··· AVAILABLE RECORDS

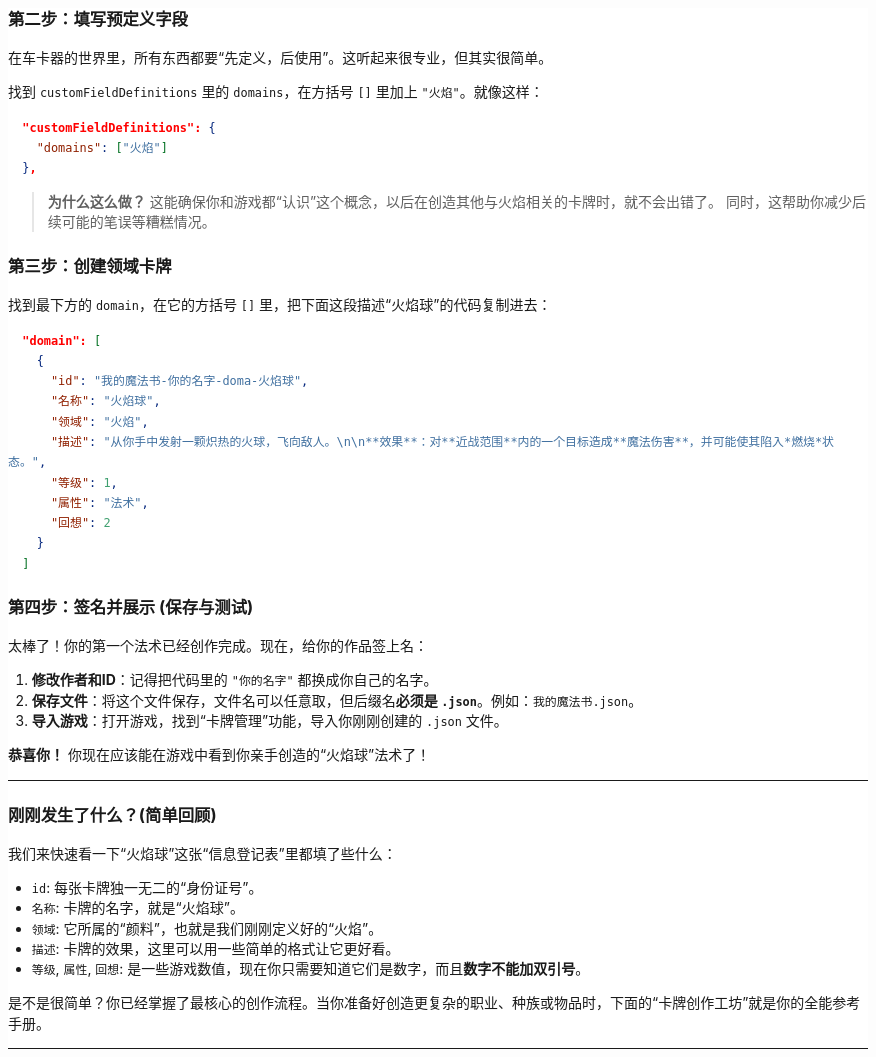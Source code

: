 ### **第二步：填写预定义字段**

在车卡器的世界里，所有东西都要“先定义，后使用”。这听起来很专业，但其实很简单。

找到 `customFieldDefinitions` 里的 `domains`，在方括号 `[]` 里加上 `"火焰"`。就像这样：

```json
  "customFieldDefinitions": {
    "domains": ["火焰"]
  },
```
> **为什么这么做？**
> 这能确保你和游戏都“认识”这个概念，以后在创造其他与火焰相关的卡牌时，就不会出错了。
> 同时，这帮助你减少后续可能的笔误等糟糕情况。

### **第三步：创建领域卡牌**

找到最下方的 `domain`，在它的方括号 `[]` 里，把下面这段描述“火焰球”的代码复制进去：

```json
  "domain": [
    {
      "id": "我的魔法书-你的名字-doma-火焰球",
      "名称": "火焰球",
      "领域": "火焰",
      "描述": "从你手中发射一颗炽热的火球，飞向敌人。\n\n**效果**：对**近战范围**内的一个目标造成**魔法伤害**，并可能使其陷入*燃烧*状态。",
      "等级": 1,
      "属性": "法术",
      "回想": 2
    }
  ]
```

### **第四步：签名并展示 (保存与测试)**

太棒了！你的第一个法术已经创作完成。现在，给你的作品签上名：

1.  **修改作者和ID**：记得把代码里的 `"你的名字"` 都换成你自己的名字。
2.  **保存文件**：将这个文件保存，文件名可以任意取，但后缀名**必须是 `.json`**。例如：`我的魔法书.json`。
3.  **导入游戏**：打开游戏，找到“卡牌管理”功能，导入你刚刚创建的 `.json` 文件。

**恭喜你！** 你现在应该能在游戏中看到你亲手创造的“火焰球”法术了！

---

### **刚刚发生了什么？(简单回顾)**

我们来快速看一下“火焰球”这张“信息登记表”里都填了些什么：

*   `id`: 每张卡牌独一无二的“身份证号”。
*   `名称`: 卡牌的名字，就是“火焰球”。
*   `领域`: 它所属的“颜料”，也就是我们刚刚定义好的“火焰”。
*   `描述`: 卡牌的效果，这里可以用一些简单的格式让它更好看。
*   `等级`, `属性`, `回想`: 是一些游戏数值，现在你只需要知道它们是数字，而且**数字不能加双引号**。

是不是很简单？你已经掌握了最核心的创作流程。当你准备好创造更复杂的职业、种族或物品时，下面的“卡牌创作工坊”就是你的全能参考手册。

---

······
··· AVAILABLE RECORDS

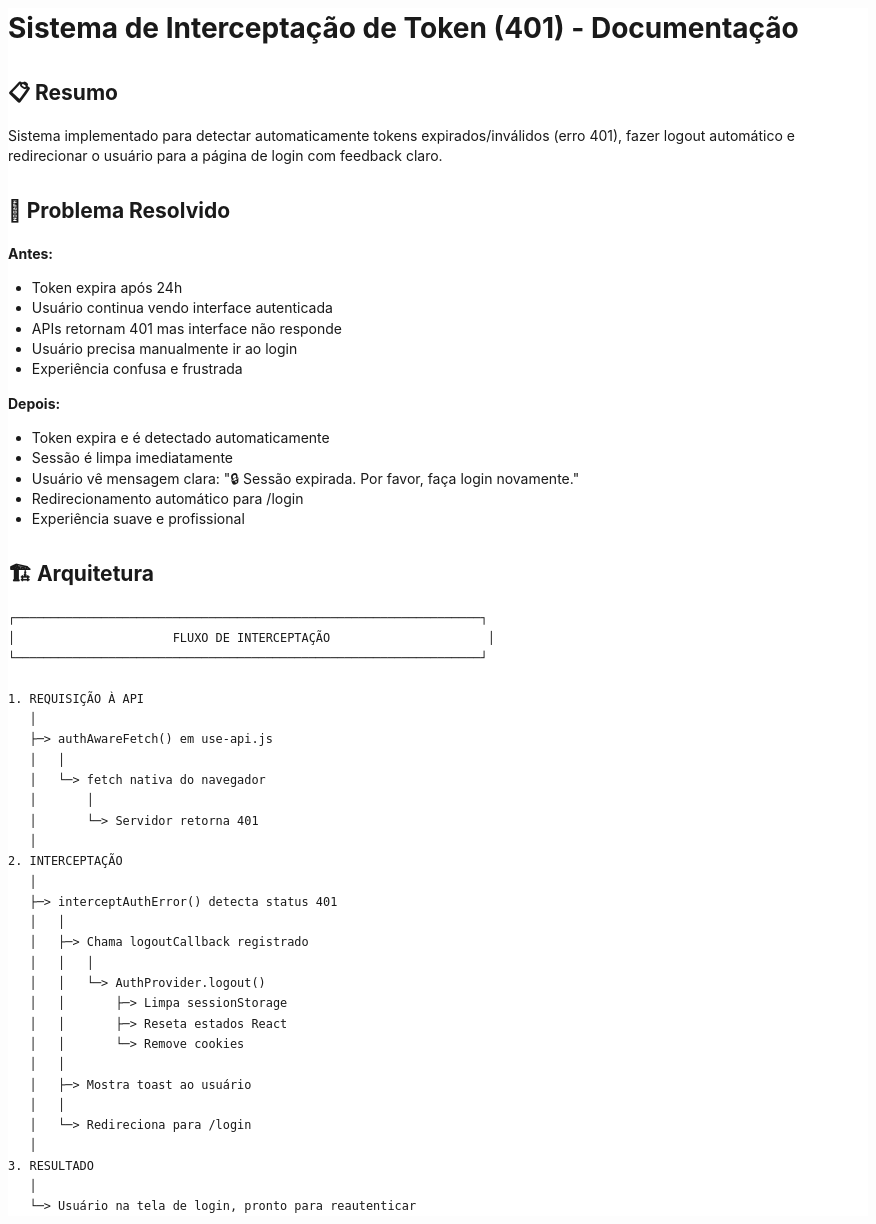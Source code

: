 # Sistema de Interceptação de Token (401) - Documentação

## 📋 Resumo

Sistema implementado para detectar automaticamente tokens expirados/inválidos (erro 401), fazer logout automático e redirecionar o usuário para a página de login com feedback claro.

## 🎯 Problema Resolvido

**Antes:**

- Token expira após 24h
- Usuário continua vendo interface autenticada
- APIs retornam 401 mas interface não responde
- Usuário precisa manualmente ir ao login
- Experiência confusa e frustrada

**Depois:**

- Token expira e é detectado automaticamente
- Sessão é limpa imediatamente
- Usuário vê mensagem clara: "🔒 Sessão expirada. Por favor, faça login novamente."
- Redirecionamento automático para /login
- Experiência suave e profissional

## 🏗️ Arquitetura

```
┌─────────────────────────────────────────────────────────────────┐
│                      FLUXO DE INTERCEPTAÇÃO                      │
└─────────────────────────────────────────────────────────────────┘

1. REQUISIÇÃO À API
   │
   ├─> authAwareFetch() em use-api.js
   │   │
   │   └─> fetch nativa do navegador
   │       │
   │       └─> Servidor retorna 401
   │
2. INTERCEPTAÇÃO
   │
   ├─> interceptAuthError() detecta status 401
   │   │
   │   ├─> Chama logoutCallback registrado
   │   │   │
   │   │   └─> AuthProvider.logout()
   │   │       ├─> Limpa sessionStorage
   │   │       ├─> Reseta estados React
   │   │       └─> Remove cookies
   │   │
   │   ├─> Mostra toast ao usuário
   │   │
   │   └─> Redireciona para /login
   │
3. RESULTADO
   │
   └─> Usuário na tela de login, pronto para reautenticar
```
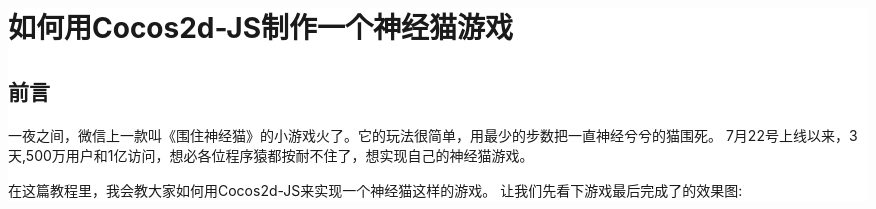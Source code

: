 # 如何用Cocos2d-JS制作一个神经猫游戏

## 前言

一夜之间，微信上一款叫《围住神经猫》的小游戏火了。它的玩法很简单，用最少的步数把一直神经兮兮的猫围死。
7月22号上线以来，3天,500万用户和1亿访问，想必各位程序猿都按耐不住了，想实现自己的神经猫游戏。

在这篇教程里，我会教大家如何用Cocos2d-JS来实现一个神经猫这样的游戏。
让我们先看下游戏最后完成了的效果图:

······
··· AVAILABLE RECORDS

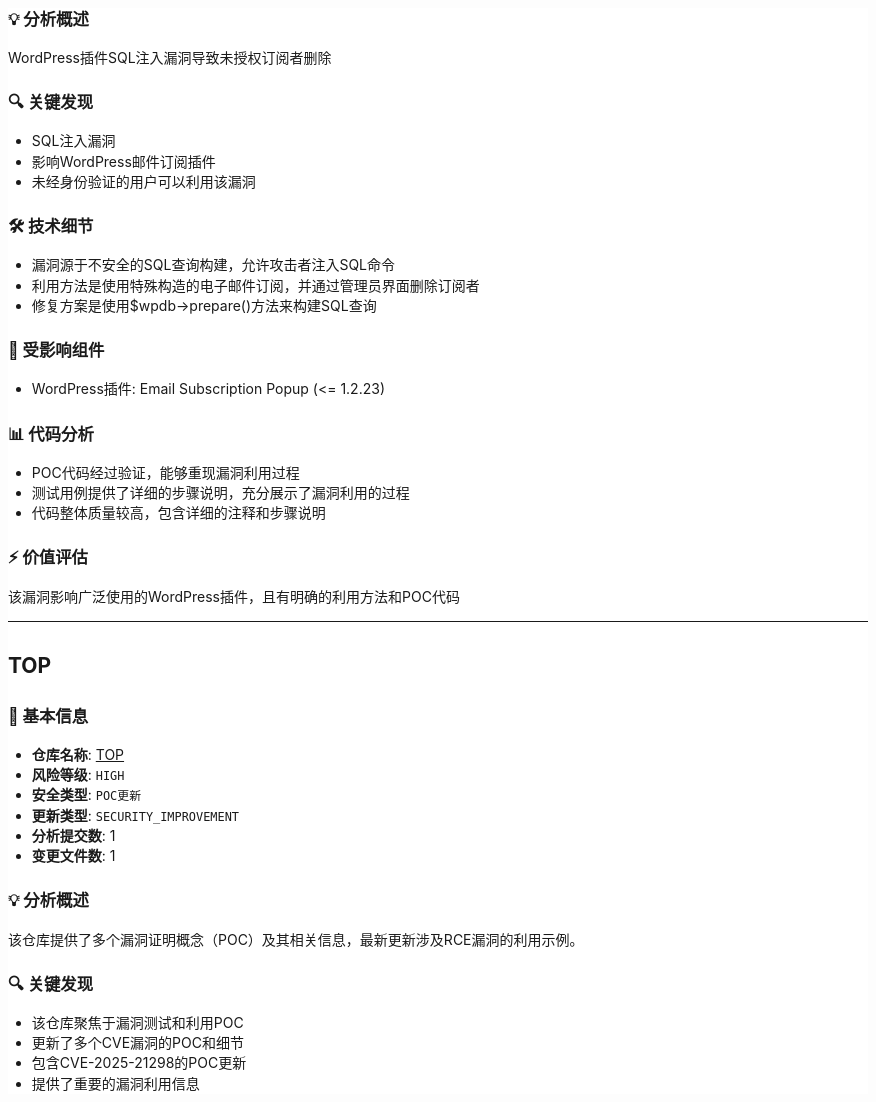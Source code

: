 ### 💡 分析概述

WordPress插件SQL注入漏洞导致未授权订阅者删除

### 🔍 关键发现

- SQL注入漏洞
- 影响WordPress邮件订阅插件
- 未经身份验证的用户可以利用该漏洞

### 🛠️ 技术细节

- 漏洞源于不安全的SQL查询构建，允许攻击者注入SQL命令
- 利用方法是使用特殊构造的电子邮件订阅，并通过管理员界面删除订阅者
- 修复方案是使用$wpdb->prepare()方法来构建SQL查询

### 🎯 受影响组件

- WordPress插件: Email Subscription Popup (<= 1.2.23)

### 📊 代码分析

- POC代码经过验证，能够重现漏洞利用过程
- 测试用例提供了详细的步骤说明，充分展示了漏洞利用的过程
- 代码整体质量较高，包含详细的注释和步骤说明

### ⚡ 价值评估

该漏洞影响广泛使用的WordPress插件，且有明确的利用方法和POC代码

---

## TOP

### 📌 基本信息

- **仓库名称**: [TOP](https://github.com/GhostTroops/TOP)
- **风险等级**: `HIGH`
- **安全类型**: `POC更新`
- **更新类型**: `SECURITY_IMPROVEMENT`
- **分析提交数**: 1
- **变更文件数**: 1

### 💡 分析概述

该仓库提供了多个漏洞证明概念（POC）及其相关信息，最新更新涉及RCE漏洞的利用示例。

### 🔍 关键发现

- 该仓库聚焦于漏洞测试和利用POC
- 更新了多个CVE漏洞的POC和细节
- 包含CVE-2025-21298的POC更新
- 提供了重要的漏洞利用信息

······

This exercise requires the lines of the entries containing the string "你的名字".

(EXERCISE OUTPUT)
      "id": "我的魔法书-你的名字-doma-火焰球",
1.  **修改作者和ID**：记得把代码里的 `"你的名字"` 都换成你自己的名字。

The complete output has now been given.